When would you use a structure rather than a class? I'll discuss this in more detail later, but the short answer is that structures are safer, and that you would normally use a structure when you don't need inheritance (which structures do not have) and don't have any other reason to use a class. Apple recommends using a structure whenever you don't need a class.
Many of the types that you might imagine would be implemented as primitive data types in Swift, such as integers, floating point numbers, Booleans, strings, dictionaries, arrays, and the like, are actually implemented as structures.
Structures have received more attention with Swift 2 because of the protocol extension capability, which allows structures to obtain methods by conforming to protocols, much like classes obtain methods from superclasses.
Creating a Structure
A structure, like a class, allows you to create a custom data type. For example, a custom data type that defines a Point, a pair of x, y coordinates representing a point on a screen, might be defined as follows:
struct Point {
var xCoordinate: Double
var yCoordinate: Double
}
So far the syntax is identical to that used for a class except that the keyword struct is used rather than the keyword class.

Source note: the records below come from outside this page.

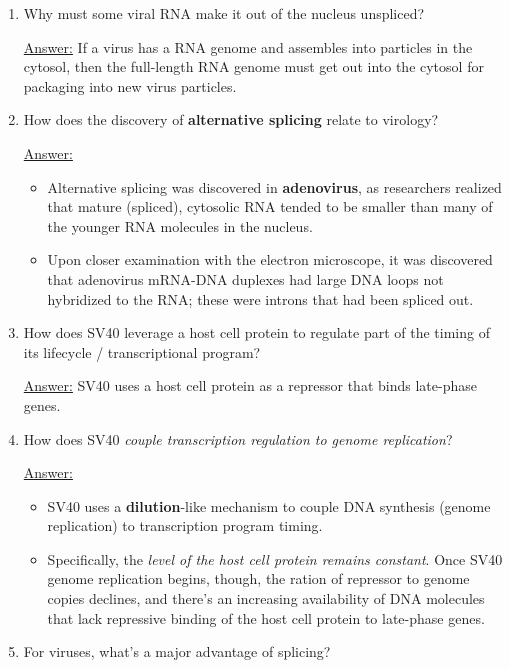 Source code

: \documentclass{article}
\newenvironment{QandA}{\begin{enumerate}[label=\bfseries Q\arabic*.]}
                       {\end{enumerate}}
\newenvironment{answered}{\par\normalfont\underline{Answer:}}{}
\begin{document}
\begin{QandA}
  \item{Why must some viral RNA make it out of the nucleus unspliced?}
    \begin{answered}
    If a virus has a RNA genome and assembles into particles in the cytosol, then the full-length RNA genome must get out into the cytosol for packaging into new virus particles.
    \end{answered}
  \item{How does the discovery of \textbf{alternative splicing} relate to virology?}
    \begin{answered}
    \begin{itemize}
      \item{Alternative splicing was discovered in \textbf{adenovirus}, as researchers realized that mature (spliced), cytosolic RNA tended to be smaller than many of the younger RNA molecules in the nucleus.}
      \item{Upon closer examination with the electron microscope, it was discovered that adenovirus mRNA-DNA duplexes had large DNA loops not hybridized to the RNA; these were introns that had been spliced out.}
    \end{itemize}
    \end{answered}
  \item{How does SV40 leverage a host cell protein to regulate part of the timing of its lifecycle / transcriptional program?}
    \begin{answered}
    SV40 uses a host cell protein as a repressor that binds late-phase genes.
    \end{answered}
  \item{How does SV40 \textit{couple transcription regulation to genome replication}?}
    \begin{answered}
    \begin{itemize}
      \item{SV40 uses a \textbf{dilution}-like mechanism to couple DNA synthesis (genome replication) to transcription program timing.}
      \item{Specifically, the \textit{level of the host cell protein remains constant}. Once SV40 genome replication begins, though, the ration of repressor to genome copies declines, and there's an increasing availability of DNA molecules that lack repressive binding of the host cell protein to late-phase genes.}
    \end{itemize}
    \end{answered}
  \item{For viruses, what's a major advantage of splicing?}

\end{QandA}
\end{document}
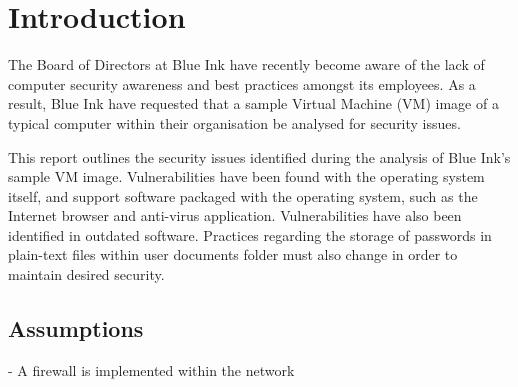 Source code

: \section{Introduction}

The Board of Directors at Blue Ink have recently become aware of the lack of computer security awareness and best practices amongst its employees. As a result, Blue Ink have requested that a sample Virtual Machine (VM) image of a typical computer within their organisation be analysed for security issues.

This report outlines the security issues identified during the analysis of Blue Ink's sample VM image. Vulnerabilities have been found with the operating system itself, and support software packaged with the operating system, such as the Internet browser and anti-virus application. Vulnerabilities have also been identified in outdated software. Practices regarding the storage of passwords in plain-text files within user documents folder must also change in order to maintain desired security.

\subsection{Assumptions}

- A firewall is implemented within the network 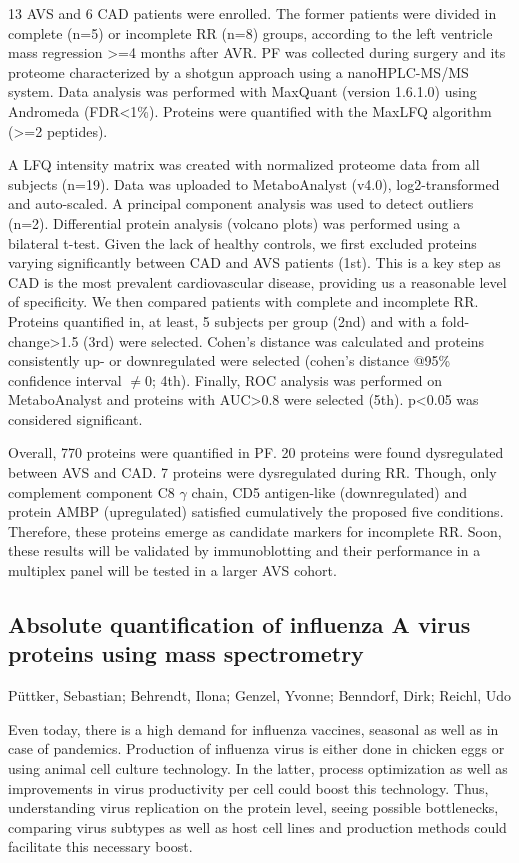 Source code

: {13 AVS and 6 CAD patients were enrolled. The former patients were divided in complete (n=5) or incomplete RR (n=8) groups, according to the left ventricle mass regression >=4 months after AVR. PF was collected during surgery and its proteome characterized by a shotgun approach using a nanoHPLC-MS/MS system. Data analysis was performed with MaxQuant (version 1.6.1.0) using Andromeda (FDR<1\%). Proteins were quantified with the MaxLFQ algorithm (>=2 peptides).

A LFQ intensity matrix was created with normalized proteome data from all subjects (n=19). Data was uploaded to MetaboAnalyst (v4.0), log2-transformed and auto-scaled. A principal component analysis was used to detect outliers (n=2). Differential protein analysis (volcano plots) was performed using a bilateral t-test. Given the lack of healthy controls, we first excluded proteins varying significantly between CAD and AVS patients (1st). This is a key step as CAD is the most prevalent cardiovascular disease, providing us a reasonable level of specificity. We then compared patients with complete and incomplete RR. Proteins quantified in, at least, 5 subjects per group (2nd) and with a fold-change>1.5 (3rd) were selected. Cohen’s distance was calculated and proteins consistently up- or downregulated were selected (cohen’s distance @95\% confidence interval $\neq$0; 4th). Finally, ROC analysis was performed on MetaboAnalyst and proteins with AUC>0.8 were selected (5th). p<0.05 was considered significant.

Overall, 770 proteins were quantified in PF. 20 proteins were found dysregulated between AVS and CAD. 7 proteins were dysregulated during RR. Though, only complement component C8 $\gamma$ chain, CD5 antigen-like (downregulated) and protein AMBP (upregulated) satisfied cumulatively the proposed five conditions. Therefore, these proteins emerge as candidate markers for incomplete RR. Soon, these results will be validated by immunoblotting and their performance in a multiplex panel will be tested in a larger AVS cohort. 


\subsection*{\color{eubicRed} Absolute quantification of influenza A virus proteins using mass spectrometry}
{\color{eubicGray}Püttker, Sebastian;
Behrendt, Ilona;
Genzel, Yvonne;
Benndorf, Dirk;
Reichl, Udo}

Even today, there is a high demand for influenza vaccines, seasonal as well as in case of pandemics. Production of influenza virus is either done in chicken eggs or using animal cell culture technology. In the latter, process optimization as well as improvements in virus productivity per cell could boost this technology. Thus, understanding virus replication on the protein level, seeing possible bottlenecks, comparing virus subtypes as well as host cell lines and production methods could facilitate this necessary boost.

}
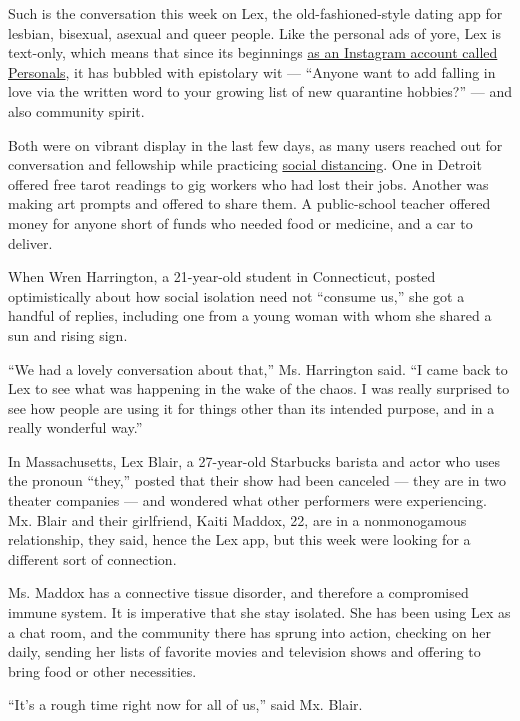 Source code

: Such is the conversation this week on Lex, the old-fashioned-style
dating app for lesbian, bisexual, asexual and queer people. Like the
personal ads of yore, Lex is text-only, which means that since its
beginnings
\href{https://www.nytimes3xbfgragh.onion/2018/08/04/style/lesbian-queer-dating-app.html}{as
an Instagram account called Personals}, it has bubbled with epistolary
wit --- ``Anyone want to add falling in love via the written word to
your growing list of new quarantine hobbies?'' --- and also community
spirit.

Both were on vibrant display in the last few days, as many users reached
out for conversation and fellowship while practicing
\href{https://www.nytimes3xbfgragh.onion/2020/03/16/smarter-living/coronavirus-social-distancing.html}{social
distancing}. One in Detroit offered free tarot readings to gig workers
who had lost their jobs. Another was making art prompts and offered to
share them. A public-school teacher offered money for anyone short of
funds who needed food or medicine, and a car to deliver.

When Wren Harrington, a 21-year-old student in Connecticut, posted
optimistically about how social isolation need not ``consume us,'' she
got a handful of replies, including one from a young woman with whom she
shared a sun and rising sign.

``We had a lovely conversation about that,'' Ms. Harrington said. ``I
came back to Lex to see what was happening in the wake of the chaos. I
was really surprised to see how people are using it for things other
than its intended purpose, and in a really wonderful way.''

In Massachusetts, Lex Blair, a 27-year-old Starbucks barista and actor
who uses the pronoun ``they,'' posted that their show had been canceled
--- they are in two theater companies --- and wondered what other
performers were experiencing. Mx. Blair and their girlfriend, Kaiti
Maddox, 22, are in a nonmonogamous relationship, they said, hence the
Lex app, but this week were looking for a different sort of connection.

Ms. Maddox has a connective tissue disorder, and therefore a compromised
immune system. It is imperative that she stay isolated. She has been
using Lex as a chat room, and the community there has sprung into
action, checking on her daily, sending her lists of favorite movies and
television shows and offering to bring food or other necessities.

``It's a rough time right now for all of us,'' said Mx. Blair.

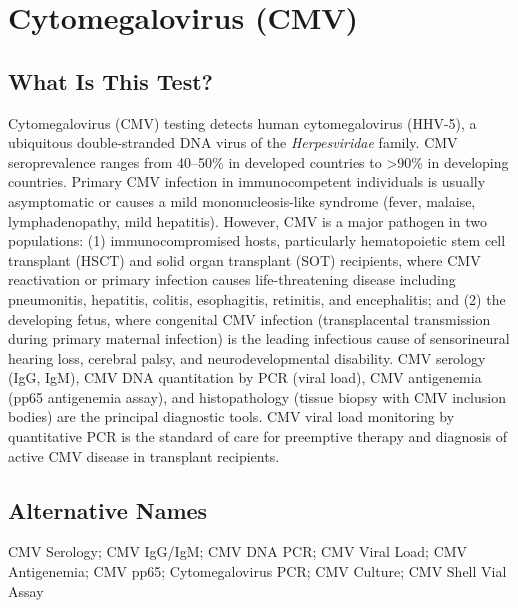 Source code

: \chapter{Cytomegalovirus (CMV)}

\section*{What Is This Test?}
Cytomegalovirus (CMV) testing detects human cytomegalovirus (HHV-5), a ubiquitous double-stranded DNA virus of the \textit{Herpesviridae} family. CMV seroprevalence ranges from 40--50\% in developed countries to >90\% in developing countries. Primary CMV infection in immunocompetent individuals is usually asymptomatic or causes a mild mononucleosis-like syndrome (fever, malaise, lymphadenopathy, mild hepatitis). However, CMV is a major pathogen in two populations: (1) immunocompromised hosts, particularly hematopoietic stem cell transplant (HSCT) and solid organ transplant (SOT) recipients, where CMV reactivation or primary infection causes life-threatening disease including pneumonitis, hepatitis, colitis, esophagitis, retinitis, and encephalitis; and (2) the developing fetus, where congenital CMV infection (transplacental transmission during primary maternal infection) is the leading infectious cause of sensorineural hearing loss, cerebral palsy, and neurodevelopmental disability. CMV serology (IgG, IgM), CMV DNA quantitation by PCR (viral load), CMV antigenemia (pp65 antigenemia assay), and histopathology (tissue biopsy with CMV inclusion bodies) are the principal diagnostic tools. CMV viral load monitoring by quantitative PCR is the standard of care for preemptive therapy and diagnosis of active CMV disease in transplant recipients.

\section*{Alternative Names}
CMV Serology; CMV IgG/IgM; CMV DNA PCR; CMV Viral Load; CMV Antigenemia; CMV pp65; Cytomegalovirus PCR; CMV Culture; CMV Shell Vial Assay

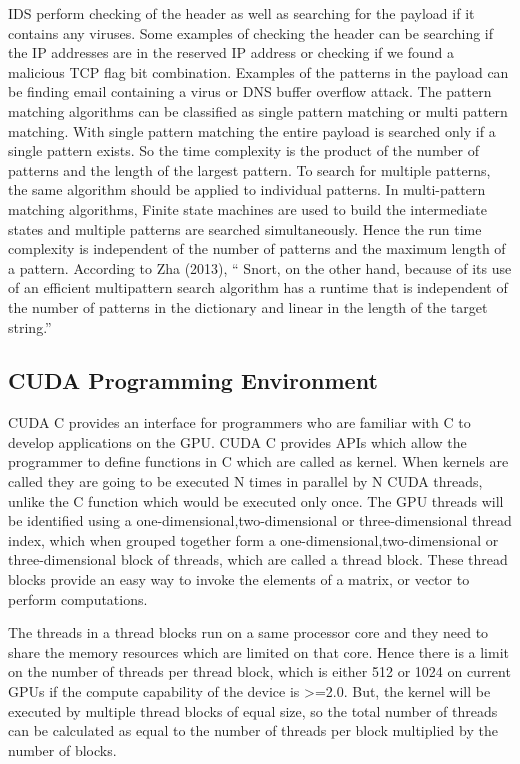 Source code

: IDS perform checking of the header as well as searching for the payload if it contains any viruses. Some examples of checking the header can be searching if the IP addresses are in the reserved IP address or checking if we found a malicious TCP flag bit combination. Examples of the patterns in the payload can be finding email containing a virus or DNS buffer overflow attack. The pattern matching algorithms can be classified as single pattern matching or multi pattern matching. With single pattern matching the entire payload is searched only if a single pattern exists. So the time complexity is the product of the number of patterns and the length of the largest pattern. To search for multiple patterns, the same algorithm should be applied to individual patterns. In multi-pattern matching algorithms, Finite state machines are used to build the intermediate states and multiple patterns are searched simultaneously. Hence the run time complexity is independent of the number of patterns and the maximum length of a pattern. According to Zha (2013), “ Snort, on the other hand, because of its use of an efficient multipattern search algorithm has a runtime that is independent of the number of patterns in the dictionary and linear in the length of the target string.” 

\subsection{CUDA Programming Environment}
CUDA C provides an interface for programmers who are familiar with C to develop applications on the GPU. CUDA C provides APIs which allow the programmer to define functions in C which are called as kernel. When kernels are called they are going to be executed N times in parallel by N CUDA threads, unlike the C function which would be executed only once. The GPU threads will be identified using a  one-dimensional,two-dimensional or three-dimensional  thread index, which when grouped together form a  one-dimensional,two-dimensional or three-dimensional  block of threads, which are called a thread block. These thread blocks provide an easy way to invoke the elements of a matrix, or vector to perform computations.

The threads in a thread blocks run on a same processor core and they need to share the memory resources which are limited on that core. Hence there is a limit on the number of threads per thread block, which is either 512 or 1024 on current GPUs if the compute capability of the device is >=2.0. But, the kernel will be executed by multiple thread blocks of equal size, so the total number of threads can be calculated as equal to the number of threads per block multiplied by the number of blocks.


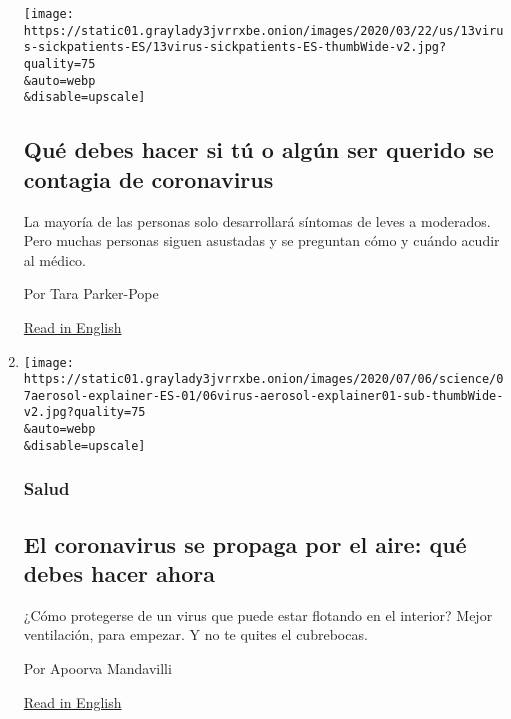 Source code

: \begin{enumerate}
  \texttt{[image: https://static01.graylady3jvrrxbe.onion/images/2020/03/22/us/13virus-sickpatients-ES/13virus-sickpatients-ES-thumbWide-v2.jpg?quality=75\\\&auto=webp\\\&disable=upscale]}

  \hypertarget{quuxe9-debes-hacer-si-tuxfa-o-alguxfan-ser-querido-se-contagia-de-coronavirus}{%
  \subsection{Qué debes hacer si tú o algún ser querido se contagia de
  coronavirus}\label{quuxe9-debes-hacer-si-tuxfa-o-alguxfan-ser-querido-se-contagia-de-coronavirus}}

  La mayoría de las personas solo desarrollará síntomas de leves a
  moderados. Pero muchas personas siguen asustadas y se preguntan cómo y
  cuándo acudir al médico.

  Por Tara Parker-Pope

  \href{https://www.nytimes3xbfgragh.onion/2020/03/22/well/what-if-i-have-coronavirus.html}{Read
  in English}
\item
  \href{/es/2020/07/08/espanol/ciencia-y-tecnologia/coronavirus-aire-aerosoles.html}{}

  \texttt{[image: https://static01.graylady3jvrrxbe.onion/images/2020/07/06/science/07aerosol-explainer-ES-01/06virus-aerosol-explainer01-sub-thumbWide-v2.jpg?quality=75\\\&auto=webp\\\&disable=upscale]}

  \hypertarget{salud-1}{%
  \subsubsection{Salud}\label{salud-1}}

  \hypertarget{el-coronavirus-se-propaga-por-el-aire-quuxe9-debes-hacer-ahora}{%
  \subsection{El coronavirus se propaga por el aire: qué debes hacer
  ahora}\label{el-coronavirus-se-propaga-por-el-aire-quuxe9-debes-hacer-ahora}}

  ¿Cómo protegerse de un virus que puede estar flotando en el interior?
  Mejor ventilación, para empezar. Y no te quites el cubrebocas.

  Por Apoorva Mandavilli

  \href{https://www.nytimes3xbfgragh.onion/2020/07/06/health/coronavirus-airborne-aerosols.html}{Read
  in English}
\end{enumerate}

A specific instance of this structure can be created as follows:
var particularPoint = Point(xCoordinate: 2.3, yCoordinate: 3.8)
This creates an instance of the structure Point with an x coordinate of 2.3 and a y coordinate of 3.8.
The data type of the variable particularPoint will be inferred by the compiler to be of type Point. If we wish, we can explicitly declare the type as follows:
var particularPoint: Point = Point(xCoordinate: 2.3, yCoordinate: 3.8)
Representing a point is a pretty typical use for a structure. Having a single value that is a point on a screen is a little less clumsy than worrying about two different x and y coordinates. It uses the structure type quite efficiently. It is lightweight and the code will run nearly as fast as code defining two separate x and y coordinates.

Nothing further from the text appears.